**Task instructions:** Word for word, retype the lines from the one containing "The main procedure" to the one containing "(AST) that captures" below, keeping both end lines and dropping the pictures.

**Supplied material:**
▬▬▬▬▬▬

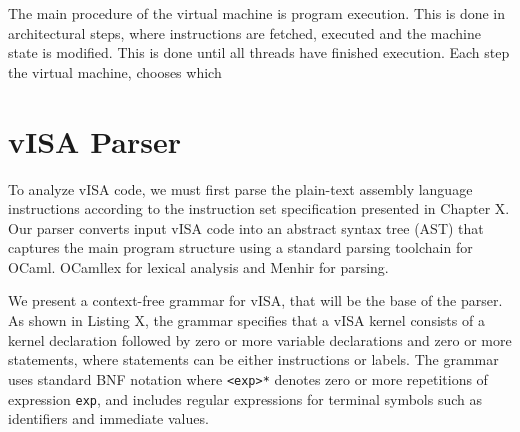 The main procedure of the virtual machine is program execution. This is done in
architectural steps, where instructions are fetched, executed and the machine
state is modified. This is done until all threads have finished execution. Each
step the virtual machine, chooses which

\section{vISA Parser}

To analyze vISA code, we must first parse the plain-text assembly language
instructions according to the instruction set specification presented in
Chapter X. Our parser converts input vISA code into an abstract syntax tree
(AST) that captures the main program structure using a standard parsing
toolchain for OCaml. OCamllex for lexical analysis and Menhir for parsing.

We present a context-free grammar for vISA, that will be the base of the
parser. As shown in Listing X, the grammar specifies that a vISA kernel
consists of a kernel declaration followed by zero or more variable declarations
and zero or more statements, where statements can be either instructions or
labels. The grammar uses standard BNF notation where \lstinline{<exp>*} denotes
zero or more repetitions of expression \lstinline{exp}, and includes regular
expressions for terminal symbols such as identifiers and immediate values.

▬▬▬▬▬▬

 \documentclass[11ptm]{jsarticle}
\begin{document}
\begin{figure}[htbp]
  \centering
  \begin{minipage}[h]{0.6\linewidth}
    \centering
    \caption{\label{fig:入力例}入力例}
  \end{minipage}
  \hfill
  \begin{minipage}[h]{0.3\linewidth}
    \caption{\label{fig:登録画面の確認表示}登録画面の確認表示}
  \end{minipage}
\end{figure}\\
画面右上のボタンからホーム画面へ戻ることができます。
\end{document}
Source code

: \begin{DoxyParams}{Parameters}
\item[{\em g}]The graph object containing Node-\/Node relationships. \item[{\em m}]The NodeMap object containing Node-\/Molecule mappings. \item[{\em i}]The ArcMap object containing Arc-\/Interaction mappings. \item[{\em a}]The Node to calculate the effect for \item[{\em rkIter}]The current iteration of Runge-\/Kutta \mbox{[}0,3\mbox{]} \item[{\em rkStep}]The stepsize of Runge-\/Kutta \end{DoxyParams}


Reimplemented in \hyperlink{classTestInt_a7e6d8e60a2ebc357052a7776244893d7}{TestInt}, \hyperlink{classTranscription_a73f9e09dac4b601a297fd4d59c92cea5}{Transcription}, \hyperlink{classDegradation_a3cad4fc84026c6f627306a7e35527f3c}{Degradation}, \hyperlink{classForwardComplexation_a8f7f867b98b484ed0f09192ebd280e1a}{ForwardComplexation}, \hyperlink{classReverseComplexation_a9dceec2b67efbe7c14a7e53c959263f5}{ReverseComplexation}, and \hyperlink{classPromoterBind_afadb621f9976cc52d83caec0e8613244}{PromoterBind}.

▬▬▬▬▬▬

**Answer box:**
 The main procedure of the virtual machine is program execution. This is done in
architectural steps, where instructions are fetched, executed and the machine
state is modified. This is done until all threads have finished execution. Each
step the virtual machine, chooses which

\section{vISA Parser}

To analyze vISA code, we must first parse the plain-text assembly language
instructions according to the instruction set specification presented in
Chapter X. Our parser converts input vISA code into an abstract syntax tree
(AST) that captures the main program structure using a standard parsing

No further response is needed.